James Pullins was indicted for the burglary of the Church of Good Will and Faith, after a police officer responded to a burglary call there, located a broken window pane, and discovered Pullins inside the church carrying a bag containing various church items. A Fulton County jury found Pullins guilty as charged. Without challenging the sufficiency of the evidence against him, Pullins appeals, raising two issues of law. Based thereon, we affirm his conviction.

1. Pullins claims error in the trial court's charge to the jury on the form of the verdict. Specifically, Pullins contends that the trial court correctly charged the jury on the lesser included offense of criminal trespass; however, in charging on the form of the verdict, the trial court charged only with regard to (1) acquittal or (2) a finding of guilt on the indicted offense. Pullins contends that the trial court caused "confusion" by failing to also charge the jury on the form of the verdict with regard to a finding of guilt on criminal trespass. Then, Pullins contends, the trial court "compounded the error" by sending the written jury charges out with the jury, including that portion regarding the form of the verdict about which Pullins complains. We disagree with these contentions.

(a.) A review of the jury charges as a whole, which includes the special verdict form given to the jury,1 demonstrates no error. The trial court instructed the jury correctly and completely on the law regarding lesser included offenses and the definition thereof. The trial court then instructed the jury that criminal trespass is a lesser included offense of burglary and defined criminal trespass. The trial court's written charges went out with the jury, so they had the criminal trespass option before them.
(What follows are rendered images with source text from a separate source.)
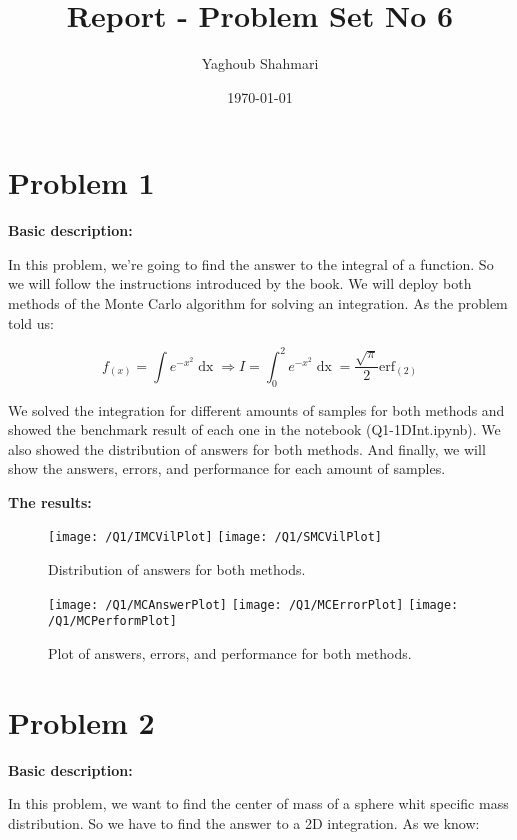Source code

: \documentclass{article}
\author{Yaghoub Shahmari}
\title{Report - Problem Set No 6}
\date{\today}
\begin{document}
    \maketitle
    \section*{Problem 1}
    \textbf{Basic description:}

    In this problem, we're going to find the answer to the integral of a function.
    So we will follow the instructions introduced by the book.
    We will deploy both methods of the Monte Carlo algorithm for solving an integration.
    As the problem told us:

    $$f_{(x)} = \int e^{-x^2} \mathop{dx} \Rightarrow I = \int_0^2 e^{-x^2} \mathop{dx} = \frac{\sqrt{\pi}}{2} \mathrm{erf}_{(2)}$$
    
    We solved the integration for different amounts of samples for both methods
    and showed the benchmark result of each one in the notebook (Q1-1DInt.ipynb).
    We also showed the distribution of answers for both methods.
    And finally, we will show the answers, errors, and performance for each amount of samples.

    \textbf{The results:}

    \begin{figure}[!htb]
        \centering
        \texttt{[image: /Q1/IMCVilPlot]}
        \label{fig:1.1}
        \texttt{[image: /Q1/SMCVilPlot]}
        \label{fig:1.2}
        \caption{Distribution of answers for both methods.}
    \end{figure}

    \begin{figure}[!htb]
        \centering
        \texttt{[image: /Q1/MCAnswerPlot]}
        \label{fig:1.3}
        \texttt{[image: /Q1/MCErrorPlot]}
        \label{fig:1.4}
        \texttt{[image: /Q1/MCPerformPlot]}
        \label{fig:1.5}
        \caption{Plot of answers, errors, and performance for both methods.}
    \end{figure}

    \pagebreak

    \section*{Problem 2}
    \textbf{Basic description:}

    In this problem, we want to find the center of mass of
    a sphere whit specific mass distribution.
    So we have to find the answer to a 2D integration.
    As we know:
\end{document}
In addition, the special verdict form, wherein the jury simply checked off their verdict, provided the choices "guilty," "not guilty," and "guilty of criminal trespass."

"Where a charge as a whole substantially presents issues in such a way as is not likely to confuse the jury even though a portion of the charge may not be as clear and precise as could be desired, a reviewing court will not disturb a verdict amply authorized by the evidence. There is no error where it is unlikely that the instructions considered as a whole would mislead a jury of ordinary intelligence." (Citations and punctuation omitted.) McCutchen v. State, 177 Ga.App. 719, 721, 341 S.E.2d 260 (1986); Asbury v. State, 175 Ga.App. 335, 337, 333 S.E.2d 194 (1985); Herrin v. State, 229 Ga.App. 260, 262, 493 S.E.2d 634 (1997).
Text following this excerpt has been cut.